Within the records below, reproduce without change the lines from the line that has "To ease error monitoring and allow you" through the line that has "You can consult", and only those.

§ **Data section**

- Opening Delimiter -

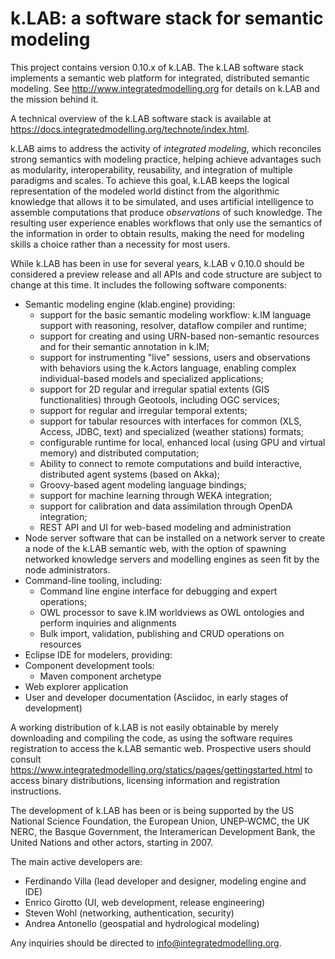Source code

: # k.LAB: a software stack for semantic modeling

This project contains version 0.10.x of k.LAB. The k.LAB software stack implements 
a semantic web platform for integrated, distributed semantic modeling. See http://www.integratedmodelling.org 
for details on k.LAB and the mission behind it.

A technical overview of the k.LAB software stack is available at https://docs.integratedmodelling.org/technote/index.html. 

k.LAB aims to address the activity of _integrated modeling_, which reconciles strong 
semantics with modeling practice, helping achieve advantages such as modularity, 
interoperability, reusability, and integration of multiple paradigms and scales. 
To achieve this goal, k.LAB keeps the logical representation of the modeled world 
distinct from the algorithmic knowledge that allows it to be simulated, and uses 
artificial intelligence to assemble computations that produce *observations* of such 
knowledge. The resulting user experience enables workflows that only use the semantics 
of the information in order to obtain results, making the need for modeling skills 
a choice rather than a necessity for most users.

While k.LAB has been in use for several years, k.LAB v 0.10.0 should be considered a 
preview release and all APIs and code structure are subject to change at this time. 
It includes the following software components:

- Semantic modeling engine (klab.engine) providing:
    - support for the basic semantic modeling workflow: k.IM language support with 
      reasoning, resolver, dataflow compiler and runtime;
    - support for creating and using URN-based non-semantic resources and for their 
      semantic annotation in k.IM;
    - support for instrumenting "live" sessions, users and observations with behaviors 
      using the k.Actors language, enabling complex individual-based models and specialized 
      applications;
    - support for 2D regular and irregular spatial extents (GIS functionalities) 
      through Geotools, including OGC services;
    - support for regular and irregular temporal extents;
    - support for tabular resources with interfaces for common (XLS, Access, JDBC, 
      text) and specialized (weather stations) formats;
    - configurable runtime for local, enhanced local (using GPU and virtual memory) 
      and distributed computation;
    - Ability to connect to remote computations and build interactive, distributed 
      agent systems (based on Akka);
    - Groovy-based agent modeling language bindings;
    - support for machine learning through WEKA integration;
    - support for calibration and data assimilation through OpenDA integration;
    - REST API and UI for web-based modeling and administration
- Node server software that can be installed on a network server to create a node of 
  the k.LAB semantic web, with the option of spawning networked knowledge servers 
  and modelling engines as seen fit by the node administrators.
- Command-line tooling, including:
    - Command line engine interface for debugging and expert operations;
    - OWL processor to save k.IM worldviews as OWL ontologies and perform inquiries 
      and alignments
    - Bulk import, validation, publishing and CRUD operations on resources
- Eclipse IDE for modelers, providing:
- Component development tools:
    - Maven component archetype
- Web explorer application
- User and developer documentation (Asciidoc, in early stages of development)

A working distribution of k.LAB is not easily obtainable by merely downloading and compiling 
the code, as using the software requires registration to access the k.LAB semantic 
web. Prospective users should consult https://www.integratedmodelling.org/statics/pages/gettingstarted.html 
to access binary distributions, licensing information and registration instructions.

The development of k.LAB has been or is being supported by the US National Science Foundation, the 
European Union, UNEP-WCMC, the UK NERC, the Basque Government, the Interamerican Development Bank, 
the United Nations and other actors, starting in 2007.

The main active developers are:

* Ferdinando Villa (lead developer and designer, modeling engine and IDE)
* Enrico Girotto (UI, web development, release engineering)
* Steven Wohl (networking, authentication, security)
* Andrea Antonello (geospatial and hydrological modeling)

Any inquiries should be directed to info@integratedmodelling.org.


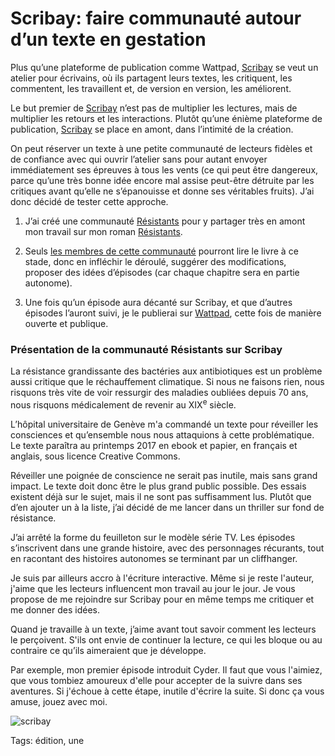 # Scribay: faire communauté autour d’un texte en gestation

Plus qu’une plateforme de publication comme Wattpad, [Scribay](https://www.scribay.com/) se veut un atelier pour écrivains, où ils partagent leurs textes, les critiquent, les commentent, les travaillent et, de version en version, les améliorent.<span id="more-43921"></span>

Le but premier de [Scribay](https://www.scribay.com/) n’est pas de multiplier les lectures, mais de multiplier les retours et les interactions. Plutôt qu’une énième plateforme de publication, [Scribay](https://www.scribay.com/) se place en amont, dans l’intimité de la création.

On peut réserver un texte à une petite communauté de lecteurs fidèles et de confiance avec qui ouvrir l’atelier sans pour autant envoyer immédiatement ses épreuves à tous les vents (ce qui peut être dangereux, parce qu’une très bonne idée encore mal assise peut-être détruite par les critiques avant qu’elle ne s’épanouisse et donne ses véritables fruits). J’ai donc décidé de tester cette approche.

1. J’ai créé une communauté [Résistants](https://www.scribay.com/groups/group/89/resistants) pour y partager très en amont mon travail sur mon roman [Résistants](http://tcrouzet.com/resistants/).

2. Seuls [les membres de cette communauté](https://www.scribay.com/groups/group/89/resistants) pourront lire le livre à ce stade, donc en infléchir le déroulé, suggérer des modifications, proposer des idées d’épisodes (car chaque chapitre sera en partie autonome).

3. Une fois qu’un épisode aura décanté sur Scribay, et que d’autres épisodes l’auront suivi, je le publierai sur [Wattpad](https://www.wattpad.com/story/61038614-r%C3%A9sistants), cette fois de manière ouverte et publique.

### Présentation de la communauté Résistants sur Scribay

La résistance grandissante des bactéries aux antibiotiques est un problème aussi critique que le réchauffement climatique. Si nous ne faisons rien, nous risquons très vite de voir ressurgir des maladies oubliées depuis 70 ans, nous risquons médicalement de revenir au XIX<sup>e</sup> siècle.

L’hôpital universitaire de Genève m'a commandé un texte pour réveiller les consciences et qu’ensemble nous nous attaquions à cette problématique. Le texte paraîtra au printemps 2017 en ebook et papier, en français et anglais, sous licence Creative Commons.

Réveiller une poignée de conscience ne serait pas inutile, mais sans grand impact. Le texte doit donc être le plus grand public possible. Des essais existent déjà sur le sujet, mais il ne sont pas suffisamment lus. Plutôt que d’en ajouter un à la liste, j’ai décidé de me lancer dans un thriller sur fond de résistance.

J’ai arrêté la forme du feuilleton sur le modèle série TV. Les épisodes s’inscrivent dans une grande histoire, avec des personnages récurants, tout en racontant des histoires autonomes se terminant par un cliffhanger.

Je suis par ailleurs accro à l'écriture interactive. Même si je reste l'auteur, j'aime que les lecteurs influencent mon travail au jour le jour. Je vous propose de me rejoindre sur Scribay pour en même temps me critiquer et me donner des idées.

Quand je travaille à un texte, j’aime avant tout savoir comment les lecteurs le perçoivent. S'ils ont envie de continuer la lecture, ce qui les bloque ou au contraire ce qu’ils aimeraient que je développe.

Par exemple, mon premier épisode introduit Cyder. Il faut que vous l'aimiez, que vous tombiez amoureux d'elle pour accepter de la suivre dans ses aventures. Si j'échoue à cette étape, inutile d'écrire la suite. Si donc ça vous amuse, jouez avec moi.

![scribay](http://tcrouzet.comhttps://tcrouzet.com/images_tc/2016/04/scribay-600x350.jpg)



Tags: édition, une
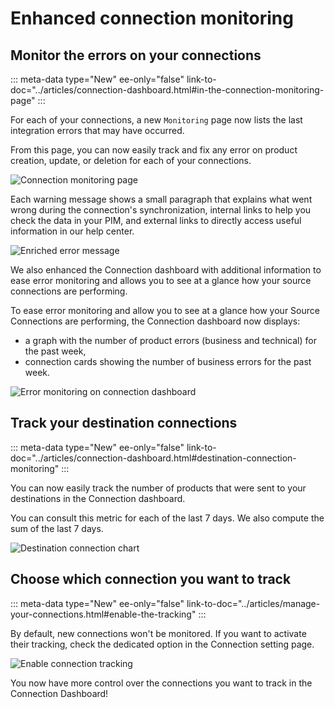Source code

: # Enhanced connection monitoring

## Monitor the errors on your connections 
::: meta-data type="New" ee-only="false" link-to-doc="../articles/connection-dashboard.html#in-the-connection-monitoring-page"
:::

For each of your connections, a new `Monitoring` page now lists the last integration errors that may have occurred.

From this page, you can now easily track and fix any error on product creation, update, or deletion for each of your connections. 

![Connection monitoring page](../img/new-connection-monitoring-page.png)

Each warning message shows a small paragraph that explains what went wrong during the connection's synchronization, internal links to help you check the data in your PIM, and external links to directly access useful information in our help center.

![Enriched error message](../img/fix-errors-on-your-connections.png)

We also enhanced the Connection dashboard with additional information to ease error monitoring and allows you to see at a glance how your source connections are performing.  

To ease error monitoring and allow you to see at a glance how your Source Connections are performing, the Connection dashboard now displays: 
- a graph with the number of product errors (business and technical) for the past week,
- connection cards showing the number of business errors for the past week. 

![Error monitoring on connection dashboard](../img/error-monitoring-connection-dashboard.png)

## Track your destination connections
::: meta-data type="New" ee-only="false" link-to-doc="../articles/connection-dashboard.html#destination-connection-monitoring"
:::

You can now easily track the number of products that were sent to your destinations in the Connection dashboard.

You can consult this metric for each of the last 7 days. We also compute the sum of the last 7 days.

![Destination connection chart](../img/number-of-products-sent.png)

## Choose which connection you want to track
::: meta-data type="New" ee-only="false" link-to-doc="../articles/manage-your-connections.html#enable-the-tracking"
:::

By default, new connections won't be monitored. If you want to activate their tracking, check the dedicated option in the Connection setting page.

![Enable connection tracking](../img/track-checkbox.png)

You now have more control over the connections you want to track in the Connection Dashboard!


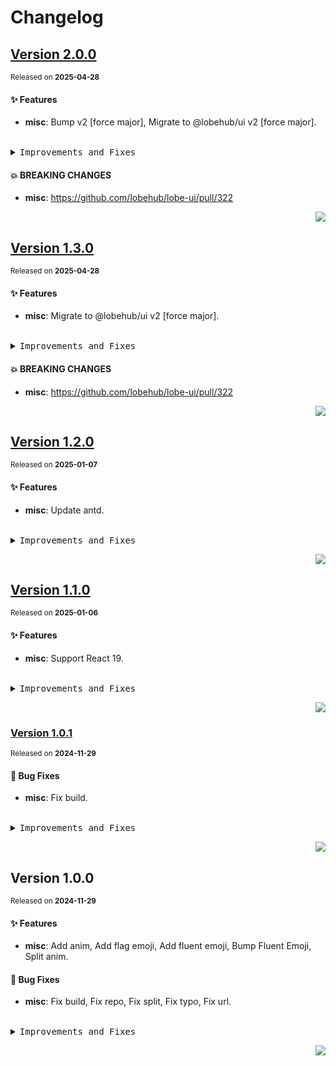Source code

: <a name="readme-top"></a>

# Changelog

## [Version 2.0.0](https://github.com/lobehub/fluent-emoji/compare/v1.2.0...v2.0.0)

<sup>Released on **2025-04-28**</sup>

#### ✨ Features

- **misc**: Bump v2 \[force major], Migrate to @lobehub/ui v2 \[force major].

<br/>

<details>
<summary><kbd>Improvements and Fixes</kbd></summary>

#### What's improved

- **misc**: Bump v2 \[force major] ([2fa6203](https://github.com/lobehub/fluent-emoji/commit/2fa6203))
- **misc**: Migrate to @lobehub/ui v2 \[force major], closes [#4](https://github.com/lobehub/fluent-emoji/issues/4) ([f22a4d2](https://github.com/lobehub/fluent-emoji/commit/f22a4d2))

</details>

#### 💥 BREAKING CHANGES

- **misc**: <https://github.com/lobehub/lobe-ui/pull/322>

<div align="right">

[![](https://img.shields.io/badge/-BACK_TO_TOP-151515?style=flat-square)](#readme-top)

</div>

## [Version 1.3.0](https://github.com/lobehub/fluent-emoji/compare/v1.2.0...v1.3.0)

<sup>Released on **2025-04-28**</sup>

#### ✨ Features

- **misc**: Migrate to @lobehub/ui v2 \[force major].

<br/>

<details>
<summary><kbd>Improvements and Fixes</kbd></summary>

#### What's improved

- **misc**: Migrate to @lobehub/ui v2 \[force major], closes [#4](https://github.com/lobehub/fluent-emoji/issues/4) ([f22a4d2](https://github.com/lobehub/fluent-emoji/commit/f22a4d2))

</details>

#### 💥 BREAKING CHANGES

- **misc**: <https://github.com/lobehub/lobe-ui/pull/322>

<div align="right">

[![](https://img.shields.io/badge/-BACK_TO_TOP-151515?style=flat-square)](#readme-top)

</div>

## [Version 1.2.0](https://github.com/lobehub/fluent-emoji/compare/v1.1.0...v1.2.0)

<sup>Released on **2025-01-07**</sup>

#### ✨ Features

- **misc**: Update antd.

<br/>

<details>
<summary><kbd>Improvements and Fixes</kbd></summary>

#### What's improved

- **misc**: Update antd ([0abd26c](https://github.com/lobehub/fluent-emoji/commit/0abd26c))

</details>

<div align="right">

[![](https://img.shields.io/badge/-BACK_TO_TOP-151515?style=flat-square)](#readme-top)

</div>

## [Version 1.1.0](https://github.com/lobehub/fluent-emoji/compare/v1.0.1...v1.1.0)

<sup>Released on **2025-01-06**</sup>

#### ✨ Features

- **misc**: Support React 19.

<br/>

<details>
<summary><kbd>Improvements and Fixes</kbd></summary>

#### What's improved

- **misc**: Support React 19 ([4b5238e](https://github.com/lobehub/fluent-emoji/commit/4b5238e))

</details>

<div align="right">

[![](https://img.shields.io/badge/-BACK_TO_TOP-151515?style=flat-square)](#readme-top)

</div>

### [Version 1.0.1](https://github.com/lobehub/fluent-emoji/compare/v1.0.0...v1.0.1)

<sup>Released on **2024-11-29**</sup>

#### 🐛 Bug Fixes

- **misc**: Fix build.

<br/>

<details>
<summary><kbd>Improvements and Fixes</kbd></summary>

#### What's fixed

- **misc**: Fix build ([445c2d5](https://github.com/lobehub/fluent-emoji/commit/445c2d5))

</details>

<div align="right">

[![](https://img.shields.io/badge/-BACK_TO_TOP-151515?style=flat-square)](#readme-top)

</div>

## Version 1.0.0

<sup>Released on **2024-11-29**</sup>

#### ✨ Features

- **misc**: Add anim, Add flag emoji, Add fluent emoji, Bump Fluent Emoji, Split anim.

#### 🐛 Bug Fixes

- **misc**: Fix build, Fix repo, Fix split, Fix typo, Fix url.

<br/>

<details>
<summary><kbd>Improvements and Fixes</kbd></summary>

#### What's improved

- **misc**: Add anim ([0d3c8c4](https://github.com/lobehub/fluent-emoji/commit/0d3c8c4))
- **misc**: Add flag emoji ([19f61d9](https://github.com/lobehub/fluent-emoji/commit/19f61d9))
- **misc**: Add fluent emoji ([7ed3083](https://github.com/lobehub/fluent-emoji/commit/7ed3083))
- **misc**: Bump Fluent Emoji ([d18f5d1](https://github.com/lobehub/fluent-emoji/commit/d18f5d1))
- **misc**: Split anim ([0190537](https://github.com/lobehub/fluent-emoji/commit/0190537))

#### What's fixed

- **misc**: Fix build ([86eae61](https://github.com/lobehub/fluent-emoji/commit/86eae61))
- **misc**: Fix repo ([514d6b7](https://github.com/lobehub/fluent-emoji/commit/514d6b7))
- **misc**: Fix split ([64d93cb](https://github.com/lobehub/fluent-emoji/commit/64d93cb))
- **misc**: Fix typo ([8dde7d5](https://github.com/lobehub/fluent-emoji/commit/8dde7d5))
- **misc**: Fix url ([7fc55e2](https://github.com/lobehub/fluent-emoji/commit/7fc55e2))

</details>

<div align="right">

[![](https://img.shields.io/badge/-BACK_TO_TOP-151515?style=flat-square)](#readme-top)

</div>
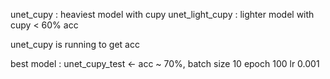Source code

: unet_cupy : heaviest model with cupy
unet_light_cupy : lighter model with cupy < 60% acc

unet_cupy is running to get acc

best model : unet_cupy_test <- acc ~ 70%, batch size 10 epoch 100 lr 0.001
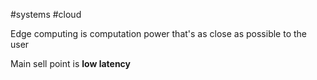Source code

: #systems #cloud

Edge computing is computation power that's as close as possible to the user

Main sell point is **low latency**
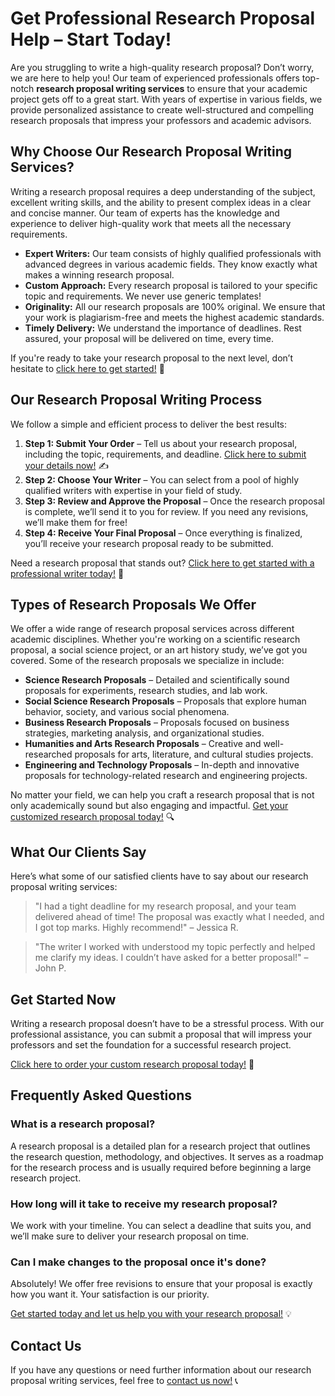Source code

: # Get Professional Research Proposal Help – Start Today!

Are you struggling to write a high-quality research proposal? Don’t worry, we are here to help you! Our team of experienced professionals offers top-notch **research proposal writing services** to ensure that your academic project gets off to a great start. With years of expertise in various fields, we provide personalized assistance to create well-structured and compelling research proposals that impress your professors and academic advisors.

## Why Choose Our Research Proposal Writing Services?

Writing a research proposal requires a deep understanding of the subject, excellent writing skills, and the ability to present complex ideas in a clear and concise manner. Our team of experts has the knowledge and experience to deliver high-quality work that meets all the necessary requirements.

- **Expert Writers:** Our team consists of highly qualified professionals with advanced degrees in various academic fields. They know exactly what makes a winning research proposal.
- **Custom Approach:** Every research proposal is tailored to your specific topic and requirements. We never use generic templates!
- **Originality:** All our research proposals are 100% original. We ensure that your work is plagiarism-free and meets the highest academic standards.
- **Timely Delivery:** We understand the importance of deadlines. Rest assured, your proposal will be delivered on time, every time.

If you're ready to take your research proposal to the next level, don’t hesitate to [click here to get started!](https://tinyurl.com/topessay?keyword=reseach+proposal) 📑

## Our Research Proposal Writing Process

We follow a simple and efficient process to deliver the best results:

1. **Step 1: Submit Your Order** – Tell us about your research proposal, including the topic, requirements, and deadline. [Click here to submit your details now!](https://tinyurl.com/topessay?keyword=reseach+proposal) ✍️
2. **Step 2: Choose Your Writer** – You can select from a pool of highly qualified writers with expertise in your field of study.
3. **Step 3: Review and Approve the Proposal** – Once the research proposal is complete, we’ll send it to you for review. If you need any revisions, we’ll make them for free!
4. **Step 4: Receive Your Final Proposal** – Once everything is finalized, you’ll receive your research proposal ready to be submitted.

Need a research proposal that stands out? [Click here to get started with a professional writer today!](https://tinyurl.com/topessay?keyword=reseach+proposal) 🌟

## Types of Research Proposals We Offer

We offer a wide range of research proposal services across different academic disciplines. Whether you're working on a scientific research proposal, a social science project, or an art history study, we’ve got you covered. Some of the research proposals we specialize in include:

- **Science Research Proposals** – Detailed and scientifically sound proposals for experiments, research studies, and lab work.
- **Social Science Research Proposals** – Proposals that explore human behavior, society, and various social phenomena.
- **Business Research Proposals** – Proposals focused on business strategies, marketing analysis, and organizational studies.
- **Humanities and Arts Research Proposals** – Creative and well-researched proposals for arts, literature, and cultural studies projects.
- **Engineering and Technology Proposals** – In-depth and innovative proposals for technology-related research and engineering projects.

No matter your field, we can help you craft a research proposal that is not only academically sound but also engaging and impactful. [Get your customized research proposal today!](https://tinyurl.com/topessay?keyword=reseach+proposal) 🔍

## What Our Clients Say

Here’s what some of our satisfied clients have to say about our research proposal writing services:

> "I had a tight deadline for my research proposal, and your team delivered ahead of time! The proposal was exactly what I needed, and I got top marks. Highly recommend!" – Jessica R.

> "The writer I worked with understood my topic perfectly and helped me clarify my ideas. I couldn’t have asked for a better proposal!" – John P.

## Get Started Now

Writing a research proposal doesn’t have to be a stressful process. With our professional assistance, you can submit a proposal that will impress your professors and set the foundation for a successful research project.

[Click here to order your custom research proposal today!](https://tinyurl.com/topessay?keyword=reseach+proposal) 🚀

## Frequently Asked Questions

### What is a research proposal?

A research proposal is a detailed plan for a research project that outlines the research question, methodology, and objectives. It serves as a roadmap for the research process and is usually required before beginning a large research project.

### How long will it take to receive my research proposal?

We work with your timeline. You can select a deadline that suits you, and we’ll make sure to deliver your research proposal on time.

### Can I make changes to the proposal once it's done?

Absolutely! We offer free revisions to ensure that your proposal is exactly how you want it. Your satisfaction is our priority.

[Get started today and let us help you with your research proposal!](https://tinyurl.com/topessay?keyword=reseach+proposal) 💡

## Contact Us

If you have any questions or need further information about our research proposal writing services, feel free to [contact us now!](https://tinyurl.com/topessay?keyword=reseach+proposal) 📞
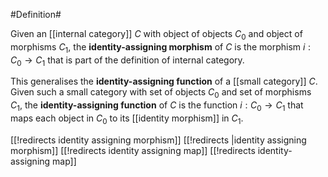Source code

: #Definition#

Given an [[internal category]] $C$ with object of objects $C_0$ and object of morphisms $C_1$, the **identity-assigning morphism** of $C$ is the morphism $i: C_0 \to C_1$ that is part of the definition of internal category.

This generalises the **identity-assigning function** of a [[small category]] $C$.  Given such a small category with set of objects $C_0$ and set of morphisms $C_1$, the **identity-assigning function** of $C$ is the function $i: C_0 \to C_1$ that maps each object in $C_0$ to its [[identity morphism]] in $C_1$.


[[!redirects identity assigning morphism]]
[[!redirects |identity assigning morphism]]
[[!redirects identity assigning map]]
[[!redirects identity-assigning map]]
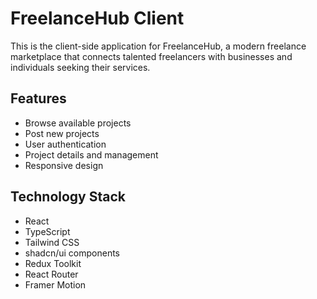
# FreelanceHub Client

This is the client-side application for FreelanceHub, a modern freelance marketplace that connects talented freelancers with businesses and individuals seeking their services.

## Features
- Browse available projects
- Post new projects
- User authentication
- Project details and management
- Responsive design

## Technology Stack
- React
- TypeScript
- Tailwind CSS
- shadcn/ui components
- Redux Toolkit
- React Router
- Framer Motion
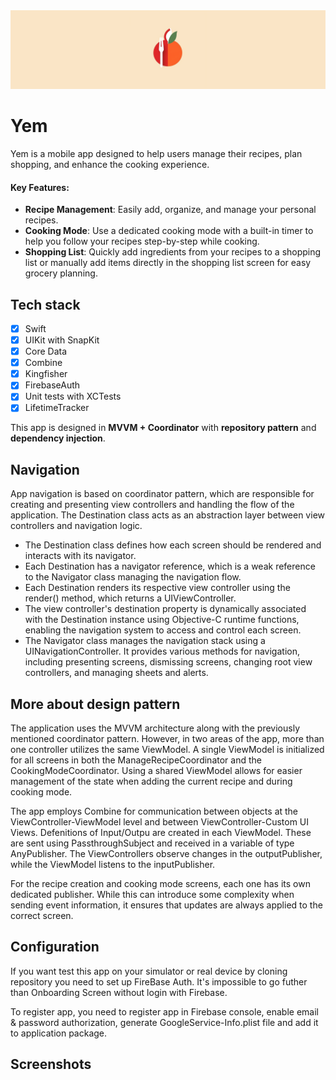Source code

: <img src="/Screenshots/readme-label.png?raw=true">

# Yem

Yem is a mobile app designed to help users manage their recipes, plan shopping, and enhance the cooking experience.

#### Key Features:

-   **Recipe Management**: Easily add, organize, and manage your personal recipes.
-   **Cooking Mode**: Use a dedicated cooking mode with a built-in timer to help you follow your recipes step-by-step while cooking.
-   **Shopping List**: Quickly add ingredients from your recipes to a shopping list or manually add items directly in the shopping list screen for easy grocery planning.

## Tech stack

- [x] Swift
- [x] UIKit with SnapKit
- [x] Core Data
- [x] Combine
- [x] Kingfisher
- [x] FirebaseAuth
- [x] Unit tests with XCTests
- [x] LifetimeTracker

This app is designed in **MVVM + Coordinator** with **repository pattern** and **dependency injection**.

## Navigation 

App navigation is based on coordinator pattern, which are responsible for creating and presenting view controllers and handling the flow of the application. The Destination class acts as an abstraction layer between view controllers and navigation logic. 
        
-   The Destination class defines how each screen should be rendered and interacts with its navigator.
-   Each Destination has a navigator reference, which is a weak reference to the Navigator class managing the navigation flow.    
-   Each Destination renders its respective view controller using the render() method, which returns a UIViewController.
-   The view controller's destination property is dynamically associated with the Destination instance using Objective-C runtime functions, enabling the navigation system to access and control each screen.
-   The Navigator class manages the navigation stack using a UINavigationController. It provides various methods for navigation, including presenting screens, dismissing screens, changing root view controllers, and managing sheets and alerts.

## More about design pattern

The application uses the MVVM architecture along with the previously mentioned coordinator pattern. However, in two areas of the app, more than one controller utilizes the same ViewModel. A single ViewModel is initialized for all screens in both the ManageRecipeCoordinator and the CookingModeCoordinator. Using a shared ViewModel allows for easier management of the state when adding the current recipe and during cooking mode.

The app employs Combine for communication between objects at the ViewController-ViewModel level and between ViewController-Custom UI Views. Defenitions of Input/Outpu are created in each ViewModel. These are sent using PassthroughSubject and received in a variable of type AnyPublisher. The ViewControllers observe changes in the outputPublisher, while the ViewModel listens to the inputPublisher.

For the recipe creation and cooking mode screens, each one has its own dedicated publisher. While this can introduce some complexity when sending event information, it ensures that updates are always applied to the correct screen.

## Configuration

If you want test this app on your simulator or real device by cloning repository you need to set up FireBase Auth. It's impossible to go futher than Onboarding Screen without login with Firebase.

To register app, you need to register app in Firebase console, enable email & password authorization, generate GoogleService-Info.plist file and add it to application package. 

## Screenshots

- Closing Delimiter -

§ **Solution to this problem**
To ease error monitoring and allow you to see at a glance how your Source Connections are performing, the Connection dashboard now displays: 
- a graph with the number of product errors (business and technical) for the past week,
- connection cards showing the number of business errors for the past week. 

![Error monitoring on connection dashboard](../img/error-monitoring-connection-dashboard.png)

## Track your destination connections
::: meta-data type="New" ee-only="false" link-to-doc="../articles/connection-dashboard.html#destination-connection-monitoring"
:::

You can now easily track the number of products that were sent to your destinations in the Connection dashboard.

You can consult this metric for each of the last 7 days. We also compute the sum of the last 7 days.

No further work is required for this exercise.